The  is a hybrid diesel/battery Bo-Bo wheel arrangement shunting locomotive type operated by Japan Freight Railway Company (JR Freight) in Japan.
Following the delivery and evaluation of a prototype locomotive in March 2010, the first full-production locomotive entered service in February 2012.

Variants
 Class HD300-0: Standard type, entering service from February 2012
 Class HD300-500: Sub-class designed for operation in cold-climate conditions, delivered from November 2014
 Class HD300-900: Prototype locomotive delivered in March 2010

Design
The locomotives use lithium ion batteries, and are designed to reduce exhaust emissions by at least 30% to 40% and noise levels by at least 10 dB compared with existing Class DE10 diesel locomotives. Tests conducted at Tokyo Freight Terminal in June 2010 demonstrated fuel savings of 36%, NOx emission reductions of 62%, and noise level reductions of 22 dB compared with a class DE10 locomotive. Externally, the locomotives are finished in a bright red livery to aid visibility, with yellow and black diagonal warning stripes at the ends.

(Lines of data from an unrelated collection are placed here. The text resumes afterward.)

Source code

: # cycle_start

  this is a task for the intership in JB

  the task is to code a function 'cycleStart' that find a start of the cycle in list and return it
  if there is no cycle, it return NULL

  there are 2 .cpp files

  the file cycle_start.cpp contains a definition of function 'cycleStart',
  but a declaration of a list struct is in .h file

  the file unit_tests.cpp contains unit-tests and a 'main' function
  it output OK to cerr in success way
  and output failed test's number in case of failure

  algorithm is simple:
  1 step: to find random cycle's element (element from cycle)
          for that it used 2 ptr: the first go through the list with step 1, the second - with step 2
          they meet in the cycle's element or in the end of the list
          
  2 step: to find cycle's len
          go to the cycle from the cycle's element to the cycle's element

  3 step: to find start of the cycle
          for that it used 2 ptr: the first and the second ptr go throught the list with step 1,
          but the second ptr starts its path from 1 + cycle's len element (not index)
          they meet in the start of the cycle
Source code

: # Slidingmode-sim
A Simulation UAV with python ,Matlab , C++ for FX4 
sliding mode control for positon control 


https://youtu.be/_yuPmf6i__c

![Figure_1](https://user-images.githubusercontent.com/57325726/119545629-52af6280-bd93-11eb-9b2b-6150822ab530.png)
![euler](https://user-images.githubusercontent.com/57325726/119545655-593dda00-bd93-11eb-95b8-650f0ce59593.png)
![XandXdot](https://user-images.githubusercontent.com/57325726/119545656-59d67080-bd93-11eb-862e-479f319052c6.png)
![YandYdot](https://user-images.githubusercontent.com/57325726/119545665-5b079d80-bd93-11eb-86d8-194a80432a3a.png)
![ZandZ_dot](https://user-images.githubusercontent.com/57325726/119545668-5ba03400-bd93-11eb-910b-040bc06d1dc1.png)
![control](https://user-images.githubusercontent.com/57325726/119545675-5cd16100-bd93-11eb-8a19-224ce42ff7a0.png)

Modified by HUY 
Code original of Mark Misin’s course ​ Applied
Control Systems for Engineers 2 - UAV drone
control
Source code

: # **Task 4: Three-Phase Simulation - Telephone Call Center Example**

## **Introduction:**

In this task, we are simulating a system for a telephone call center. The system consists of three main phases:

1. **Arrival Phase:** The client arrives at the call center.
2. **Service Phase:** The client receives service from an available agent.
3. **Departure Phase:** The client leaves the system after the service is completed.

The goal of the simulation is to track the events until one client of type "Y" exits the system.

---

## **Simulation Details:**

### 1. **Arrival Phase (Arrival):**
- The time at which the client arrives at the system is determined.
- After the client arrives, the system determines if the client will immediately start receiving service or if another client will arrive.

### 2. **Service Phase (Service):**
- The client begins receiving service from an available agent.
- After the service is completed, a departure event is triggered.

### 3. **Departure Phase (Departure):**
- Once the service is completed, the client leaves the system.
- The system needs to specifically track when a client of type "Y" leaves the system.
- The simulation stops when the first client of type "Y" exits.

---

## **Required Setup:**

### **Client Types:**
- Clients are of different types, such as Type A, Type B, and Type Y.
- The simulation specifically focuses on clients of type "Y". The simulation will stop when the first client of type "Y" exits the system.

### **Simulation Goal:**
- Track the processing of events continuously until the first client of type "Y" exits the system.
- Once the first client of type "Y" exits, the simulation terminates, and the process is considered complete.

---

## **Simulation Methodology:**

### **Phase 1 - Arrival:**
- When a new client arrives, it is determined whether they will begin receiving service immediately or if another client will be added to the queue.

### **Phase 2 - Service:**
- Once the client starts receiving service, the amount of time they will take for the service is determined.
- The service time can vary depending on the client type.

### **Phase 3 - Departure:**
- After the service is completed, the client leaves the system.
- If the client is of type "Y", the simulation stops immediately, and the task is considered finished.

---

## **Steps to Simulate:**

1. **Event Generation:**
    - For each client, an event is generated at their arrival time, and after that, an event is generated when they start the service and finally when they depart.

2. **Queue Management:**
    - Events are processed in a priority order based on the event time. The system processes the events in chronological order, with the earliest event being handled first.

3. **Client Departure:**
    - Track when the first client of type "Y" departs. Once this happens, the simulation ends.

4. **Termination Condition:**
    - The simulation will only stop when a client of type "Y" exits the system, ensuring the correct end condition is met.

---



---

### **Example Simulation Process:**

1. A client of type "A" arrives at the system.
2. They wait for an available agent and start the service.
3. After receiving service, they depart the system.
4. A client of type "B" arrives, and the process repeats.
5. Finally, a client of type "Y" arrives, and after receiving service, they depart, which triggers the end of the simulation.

The first full-production locomotive, HD300-1, delivered in January 2012, while broadly identical to the prototype HD300-901 locomotive, incorporates a few minor improvements, including changes to the headlamps, a wider front-end warning panel to reduce snow build-up on the steps, and larger windows in the driving cab doors to improve visibility.

History

The prototype locomotive, HD300-901, was delivered from the Toshiba factory in Fuchū, Tokyo to Tokyo Freight Terminal on 30 March 2010 for approximately six months of trials before being moved to Matsumoto in Nagano Prefecture later in the year to assess performance at higher altitudes. The locomotive was moved to Sapporo Freight Terminal in Hokkaido in January 2011 to assess battery performance and adhesion in cold winter conditions.

The prototype locomotive entered revenue service from 11 July 2011, on shunting operations at Tokyo Freight Terminal.

The first full-production locomotive (numbered HD300-1) was delivered from the Toshiba factory in Fuchū, Tokyo, in January 2012, and entered service at Tokyo Freight Terminal from 8 February.

In May 2012, the Class HD300-900 prototype was awarded the 2012 Laurel Prize, presented annually by the Japan Railfan Club. A formal presentation ceremony was held at Tokyo Freight Terminal on 18 November 2012.

In November 2014, the first Class HD300-500 locomotive, HD300-501, designed for operations in cold-climate areas, was delivered to Naebo Depot in Hokkaido.

Fleet list

, 29 Class HD300 locomotives are in service.

Classification

The HD300 classification for this locomotive type is explained below. As with previous locomotive designs, the prototype is numbered HD300-901, with subsequent production locomotives numbered from HD300-1 onward.
 H - hybrid locomotive
 D - four driving axles
 300 - synchronous motors

Further reading

References

External links

 JR Freight press release announcing development in September 2008 
 Official press release from Toshiba (25 March 2010) 
 JR Freight HD300 (Japan Railfan Magazine) 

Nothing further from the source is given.